● PROBLEM TO SOLVE
Which lines below hold the word "Default"? Report each one.

Plain-text document sources
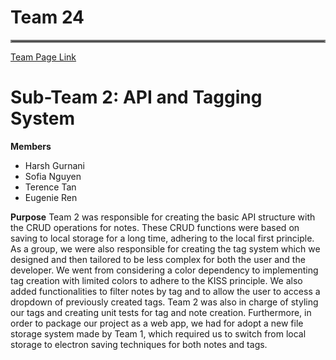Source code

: # Team 24

<hr style="border:2px solid gray">

[Team Page Link](https://github.com/cse110-sp24-team24/cse110-sp24-team24/blob/main/admin/team.md)

# Sub-Team 2: API and Tagging System

**Members**

- Harsh Gurnani
- Sofia Nguyen
- Terence Tan
- Eugenie Ren

**Purpose**
Team 2 was responsible for creating the basic API structure with the CRUD operations for notes.  These CRUD functions were based on saving to local storage for a long time, adhering to the local first principle.  As a group, we were also responsible for creating the tag system which we designed and then tailored to be less complex for both the user and the developer.  We went from considering a color dependency to implementing tag creation with limited colors to adhere to the KISS principle.  We also added functionalities to filter notes by tag and to allow the user to access a dropdown of previously created tags. Team 2 was also in charge of styling our tags and creating unit tests for tag and note creation. Furthermore, in order to package our project as a web app, we had for adopt a new file storage system made by Team 1, which required us to switch from local storage to electron saving techniques for both notes and tags.  

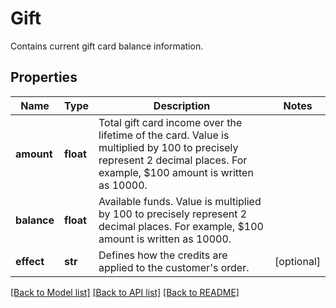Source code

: # Gift

Contains current gift card balance information.

## Properties
Name | Type | Description | Notes
------------ | ------------- | ------------- | -------------
**amount** | **float** | Total gift card income over the lifetime of the card. Value is multiplied by 100 to precisely represent 2 decimal places. For example, $100 amount is written as 10000. | 
**balance** | **float** | Available funds. Value is multiplied by 100 to precisely represent 2 decimal places. For example, $100 amount is written as 10000. | 
**effect** | **str** | Defines how the credits are applied to the customer&#39;s order. | [optional] 

[[Back to Model list]](../README.md#documentation-for-models) [[Back to API list]](../README.md#documentation-for-api-endpoints) [[Back to README]](../README.md)


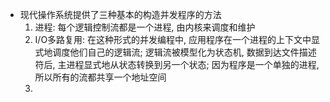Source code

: + 现代操作系统提供了三种基本的构造并发程序的方法
    1. 进程: 每个逻辑控制流都是一个进程, 由内核来调度和维护
    2. I/O多路复用: 在这种形式的并发编程中, 应用程序在一个进程的上下文中显式地调度他们自己的逻辑流; 逻辑流被模型化为状态机, 数据到达文件描述符后, 主进程显式地从状态转换到另一个状态; 因为程序是一个单独的进程, 所以所有的流都共享一个地址空间
    3.
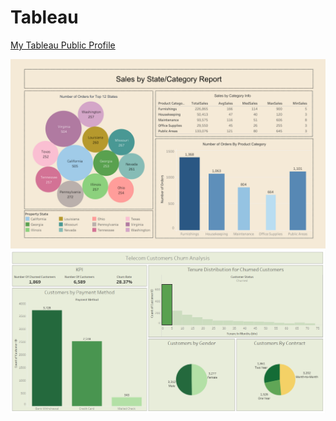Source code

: # Tableau
[My Tableau Public Profile](https://public.tableau.com/app/profile/mohamed.ait.touda/vizzes)

![Dashboard](Dashboard.png)
![Dashboard](churn_customer.PNG)
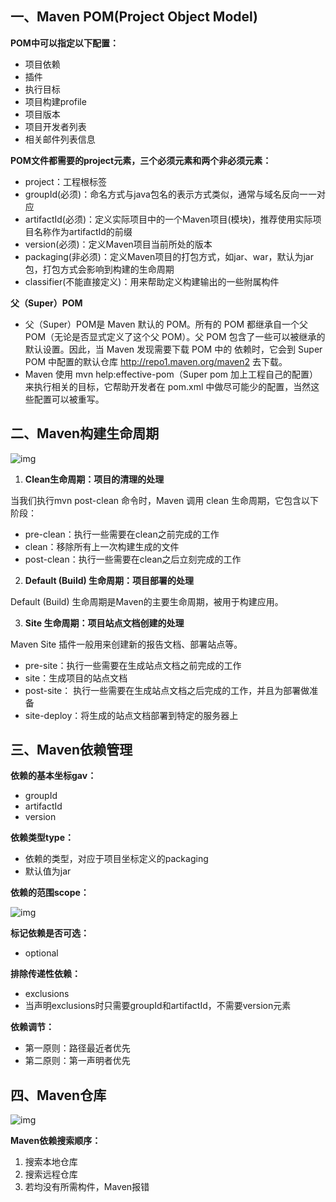 ## **一、Maven POM(Project Object Model)**

**POM中可以指定以下配置：**

- 项目依赖
- 插件
- 执行目标
- 项目构建profile
- 项目版本
- 项目开发者列表
- 相关邮件列表信息

**POM文件都需要的project元素，三个必须元素和两个非必须元素：**

- project：工程根标签
- groupId(必须)：命名方式与java包名的表示方式类似，通常与域名反向一一对应
- artifactId(必须)：定义实际项目中的一个Maven项目(模块)，推荐使用实际项目名称作为artifactId的前缀
- version(必须)：定义Maven项目当前所处的版本
- packaging(非必须)：定义Maven项目的打包方式，如jar、war，默认为jar包，打包方式会影响到构建的生命周期
- classifier(不能直接定义)：用来帮助定义构建输出的一些附属构件

**父（Super）POM**

- 父（Super）POM是 Maven 默认的 POM。所有的 POM 都继承自一个父 POM（无论是否显式定义了这个父 POM）。父 POM 包含了一些可以被继承的默认设置。因此，当 Maven 发现需要下载 POM 中的 依赖时，它会到 Super POM 中配置的默认仓库 http://repo1.maven.org/maven2 去下载。
- Maven 使用 mvn help:effective-pom（Super pom 加上工程自己的配置）来执行相关的目标，它帮助开发者在 pom.xml 中做尽可能少的配置，当然这些配置可以被重写。

## **二、Maven构建生命周期**

![img](C:/Users/easysir/AppData/Local/YNote/data/easysir10@163.com/fa7354197d03455cae14378a645eee6a/clipboard.png)

1. **Clean生命周期：项目的清理的处理**

当我们执行mvn post-clean 命令时，Maven 调用 clean 生命周期，它包含以下阶段：

- pre-clean：执行一些需要在clean之前完成的工作
- clean：移除所有上一次构建生成的文件
- post-clean：执行一些需要在clean之后立刻完成的工作

2. **Default (Build) 生命周期：项目部署的处理**

Default (Build) 生命周期是Maven的主要生命周期，被用于构建应用。

3. **Site 生命周期：项目站点文档创建的处理**

Maven Site 插件一般用来创建新的报告文档、部署站点等。

- pre-site：执行一些需要在生成站点文档之前完成的工作
- site：生成项目的站点文档
- post-site： 执行一些需要在生成站点文档之后完成的工作，并且为部署做准备
- site-deploy：将生成的站点文档部署到特定的服务器上

## **三、Maven依赖管理**

**依赖的基本坐标gav：**

- groupId
- artifactId
- version

**依赖类型type：**

- 依赖的类型，对应于项目坐标定义的packaging
- 默认值为jar

**依赖的范围scope：**

![img](C:/Users/easysir/AppData/Local/YNote/data/easysir10@163.com/4e615c1acc2f44e9998e34e3b1a7b097/1546244402969.png)

**标记依赖是否可选：**

- optional

**排除传递性依赖：**

- exclusions
- 当声明exclusions时只需要groupId和artifactId，不需要version元素

**依赖调节：**

- 第一原则：路径最近者优先
- 第二原则：第一声明者优先

## **四、Maven仓库**

![img](C:/Users/easysir/AppData/Local/YNote/data/easysir10@163.com/46da95cc4e7b4647919eb17caa5093ff/1546256506707.png)

**Maven依赖搜索顺序：**

1. 搜索本地仓库
2. 搜索远程仓库
3. 若均没有所需构件，Maven报错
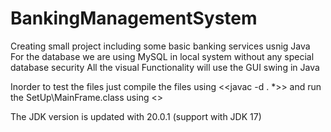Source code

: # BankingManagementSystem
 Creating small project including some basic banking services usnig Java
 For the database we are using MySQL in local system without any special database security
 All the visual Functionality will use the GUI swing in Java

Inorder to test the files just compile the files using <<javac -d . *>>
and run the SetUp\MainFrame.class using <<java SetUp.MainFrame>>

The JDK version is updated with 20.0.1 (support with JDK 17)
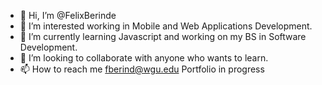 - 👋 Hi, I’m @FelixBerinde
- 👀 I’m interested working in Mobile and Web Applications Development.
- 🌱 I’m currently learning Javascript and working on my BS in Software Development.
- 💞️ I’m looking to collaborate with anyone who wants to learn.
- 📫 How to reach me fberind@wgu.edu
Portfolio in progress
<!---
FelixBerinde/FelixBerinde is a ✨ special ✨ repository because its `README.md` (this file) appears on your GitHub profile.
You can click the Preview link to take a look at your changes.
--->
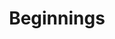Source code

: ---
layout: post
title:  "Beginnings"
image0: https://farm4.staticflickr.com/3932/15245726090_2d369ab6cf_b.jpg
image1:
image2:
thumbnail: https://farm6.staticflickr.com/5579/15197499536_83f4de0bbc_n.jpg
dimensionX: 39.5"
dimensionY: 16"
dimensionZ: 4.5"
materials: Walnut, Maple, Copper
price: $925
---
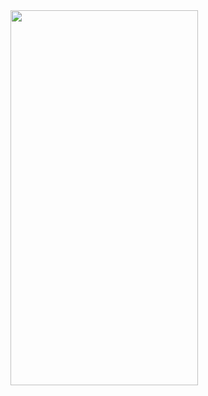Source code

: <img src="https://github.com/HyuckJoon0415/Flutter_Study/assets/145080176/109104cb-b862-4231-b950-25a61a2dc6d6" width=300 height=600>

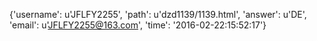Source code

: {'username': u'JFLFY2255', 'path': u'dzd1139/1139.html', 'answer': u'DE', 'email': u'JFLFY2255@163.com', 'time': '2016-02-22:15:52:17'}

● RESPONSE TO THIS TASK
2. **Default (Build) 生命周期：项目部署的处理**
Default (Build) 生命周期是Maven的主要生命周期，被用于构建应用。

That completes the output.